ValueError with XGBoost on Multi-Class Dataset: Expected Classes 0-8, Got 0-9

84 views Asked by At

I am encountering a ValueError when running an XGBoost model on a multi-label dataset. The error message is:

ValueError: Expected class labels {0,1,2,3,4,5,6,7,8}, got {0,1,3,4,5,6,7,8,9}

My dataset consists of 500 instances, with labels ranging from 0 to 9, making it a total of 10 classes. The minority class (label 9) has 37 instances. Despite this, I am receiving an error indicating an unexpected class label 9.

I have already tried using different values for cross-validation (3, 5, and 10) without success. Interestingly, other models from sklearn, such as Random Forest and AdaBoost, do not produce this error and work as expected.

Has anyone experienced a similar issue with XGBoost or can identify a possible cause for this error? Any insights or suggestions on how to resolve this would be greatly appreciated.

import xgboost as xgb
from sklearn.model_selection import train_test_split
from sklearn.metrics import accuracy_score

X_train, X_test, y_train, y_test = train_test_split(X, y, test_size=0.2, random_state=42)

model = xgb.XGBClassifier()
model.fit(X_train, y_train)

y_pred = model.predict(X_test)
print(accuracy_score(y_test, y_pred))
1

There are 1 answers

8
Muhammed Yunus On

Two things I would check:

  1. XGBoost requires class labels starting from 0, going up to n_classes - 1.

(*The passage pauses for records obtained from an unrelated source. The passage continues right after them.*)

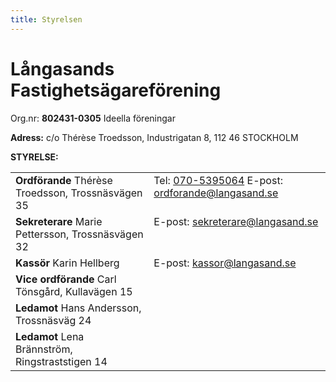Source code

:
 ```yaml
---
title: Styrelsen
---
```

<h1>Långasands Fastighetsägareförening</h1>
Org.nr: <strong>802431-0305</strong> Ideella föreningar

<strong>Adress:</strong>
c/o Thérèse Troedsson, Industrigatan 8, 112 46 STOCKHOLM

<strong>STYRELSE:</strong>
<table>
<tbody>
<tr>
    <td valign="top"><strong>Ordförande</strong>
    Thérèse Troedsson, Trossnäsvägen 35</td>
    <td valign="top">Tel: <a href="tel:0705395064">070-5395064</a>
    E-post: <a href="mailto:ordforande@langasand.se">ordforande@langasand.se</a></td>
</tr>
<tr>
    <td valign="top"><strong>Sekreterare</strong>
    Marie Pettersson, Trossnäsvägen 32</td>
    <td valign="top">E-post: <a href="mailto:sekreterare@langasand.se">sekreterare@langasand.se</a></td>
</tr>
<tr>
    <td valign="top"><strong>Kassör</strong>
    Karin Hellberg
    </td>
    <td valign="top">E-post: <a href="mailto:kassor@langasand.se">kassor@langasand.se</a></td>
</tr>
<tr>
    <td valign="top"><strong>Vice ordförande</strong>
    Carl Tönsgård, Kullavägen 15</td>
</tr>
<tr>
    <td valign="top"><strong>Ledamot</strong>
    Hans Andersson, Trossnäsväg 24</td>
</tr>
<tr>
    <td valign="top"><strong>Ledamot</strong>
    Lena Brännström, Ringstraststigen 14</td>
</tr>
</tbody>
</table>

By default, XGBoost assumes input categories are integers starting from 0 till the number of categories [0, n_categories) [ref]

To check that y meets this format, try print(np.unique(y)) - it should be [0, 1, 2, ..., n_classes - 1].

If not, sklearn.preprocessing.LabelEncoder can map the original y to the appropriate format.

  1. The relatively small dataset size, combined with specifying a test size of 0.2, means that infrequent labels might not appear in the test set.

To enforce sampling from all labels in both splits, try modifying your code to train_test_split(..., stratify=y). Everything as before, but this time ensuring that the test split's label distribution is close to the original, so it won't miss any labels.

I think stratifying is a good idea even if you weren't getting the error (especially when there's imbalance), as it makes the test split's distribution representative of the original dataset rather than having a distribution that has been distorted by the random sampling process.